Growing the hair transplant sector

Man looking at hair loss, referencing hair transplant sector

Hair transplants are more popular and techniques are improving but black market practices are booming, according to results from a new survey from The International Society for Hair Restoration Surgery (ISHRS), a global non-profit medical association active in over 70 countries.

Over the last 30 years, the field of hair restoration surgery has experienced a considerable transformation, resulting in enhanced results with fewer procedures for patients seeking a permanent solution for hair loss.

According to the ISHRS 2022 Practice Census, 68% reported performing an average of one procedure per patient in 2021 to achieve the desired hair restoration result. This represents a significant improvement, as ISHRS members estimated an average of 3.4 procedures in 2019 and 5 procedures in 2016 were needed per patient to achieve the desired result.

With refined Follicular Unit Transplantation techniques – both linear excision and follicular unit excision – male and female patients are benefiting from the latest advances.  The report found:

  • ISHRS members treated more patients seeking nonsurgical treatments for hair loss than those opting for surgical.
  • The total market size for hair restoration surgery in 2021 was US$4.5 billion.
  • More than half of both male and female surgical patients worldwide fell between the ages of 30 to 49 years old.
  • ISHRS members treated a higher percentage of men with surgical hair restoration procedures (87%) than women (13%).
  • Body hair transplantation remains popular.
  • Among men, 13% of procedures targeted non-scalp areas of the body, of which beards/moustaches accounted for 4% of procedures.
  • Among women, 17% of procedures targeted non-scalp areas of the body, of which eyebrows accounted for 11% of procedures.
  • 51% of members reported there are black market hair transplant clinics in their cities.
  • 5% of hair restoration patients sought treatment to repair previous surgery from another physician/black market hair transplant in 2021, up from 4% in 2019.
  • 16% of ISHRS members changed their pricing structure as a result of the black market.
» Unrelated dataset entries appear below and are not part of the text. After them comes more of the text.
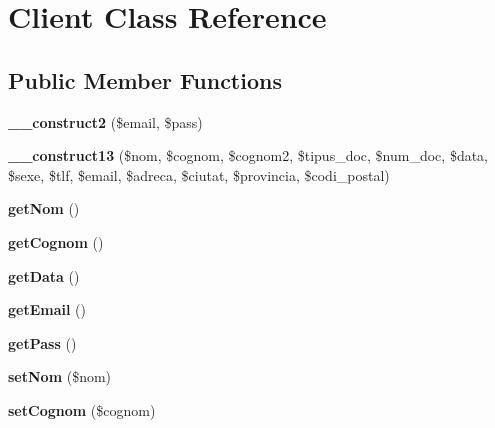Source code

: \hypertarget{classClient}{}\section{Client Class Reference}
\label{classClient}
\subsection*{Public Member Functions}
\begin{DoxyCompactItemize}
\item 
{\bfseries \+\_\+\+\_\+construct2} (\$email, \$pass)\hypertarget{classClient_a6e9577a27aab633ab35dade7a6e6b46a}{}\label{classClient_a6e9577a27aab633ab35dade7a6e6b46a}

\item 
{\bfseries \+\_\+\+\_\+construct13} (\$nom, \$cognom, \$cognom2, \$tipus\+\_\+doc, \$num\+\_\+doc, \$data, \$sexe, \$tlf, \$email, \$adreca, \$ciutat, \$provincia, \$codi\+\_\+postal)\hypertarget{classClient_aca0829a82cab750269f59a97d570b42e}{}\label{classClient_aca0829a82cab750269f59a97d570b42e}

\item 
{\bfseries get\+Nom} ()\hypertarget{classClient_aab5aa4d97d85793256bfb45f202d1d70}{}\label{classClient_aab5aa4d97d85793256bfb45f202d1d70}

\item 
{\bfseries get\+Cognom} ()\hypertarget{classClient_a77fd39c977211b89b5fbf858700de103}{}\label{classClient_a77fd39c977211b89b5fbf858700de103}

\item 
{\bfseries get\+Data} ()\hypertarget{classClient_a33609cd65e175ef4da91e676e107ffaf}{}\label{classClient_a33609cd65e175ef4da91e676e107ffaf}

\item 
{\bfseries get\+Email} ()\hypertarget{classClient_aea7b16bb2bf50de1a945aa12e234e926}{}\label{classClient_aea7b16bb2bf50de1a945aa12e234e926}

\item 
{\bfseries get\+Pass} ()\hypertarget{classClient_a6ba73c123e9e2225a370bb05c287e4c6}{}\label{classClient_a6ba73c123e9e2225a370bb05c287e4c6}

\item 
{\bfseries set\+Nom} (\$nom)\hypertarget{classClient_ad1f7f80377ba9d520c755e3ad839e5e3}{}\label{classClient_ad1f7f80377ba9d520c755e3ad839e5e3}

\item 
{\bfseries set\+Cognom} (\$cognom)\hypertarget{classClient_a4c2d57e38a185ca3c3c63b7279ab2596}{}\label{classClient_a4c2d57e38a185ca3c3c63b7279ab2596}


\end{DoxyCompactItemize}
ISHRS have a campaign, Fight the Fight, to shed light on the dangers of the medical black market and medical tourism package deals.

Launched in response to the growing number of people going to unlicensed technicians to get hair surgeries, the organisation offers support to victims of treatments that have gone wrong and provides education and training about the subject.

Although clinics and hospitals are inspected, there many back street places that are much cheaper.

ISHRS says there have been cases where doctors or those purporting to have medical training have misled patients and carried out illegal practices, resulting in injuries, scarring and the depleted or uneven appearance of hair.

ISHRS warns that it is very important to examine social media and videos, as the words they say and what is written must match up.

One of the main issues within the industry is the lack of follow-up after the operation to ensure there are no complications.

According to local media reports, more than 100,000 people visit Turkey for hair transplant procedures alone, the vast majority being from Arab states. But as well as many black market clinics in Istanbul, even registered ones rarely follow up after the operation.

Cheap prices and lax regulation abroad have left some people with botched results.

The British Association of Hair Restoration Surgery (BAHRS), places some of the responsibility for those failed procedures on unethical marketing tactics by clinics based in Turkey.  Package deals are often advertised with unlimited amounts of grafts and are time limited, which pressurises patients to make a decision. This goes against the advice of doctors in the UK.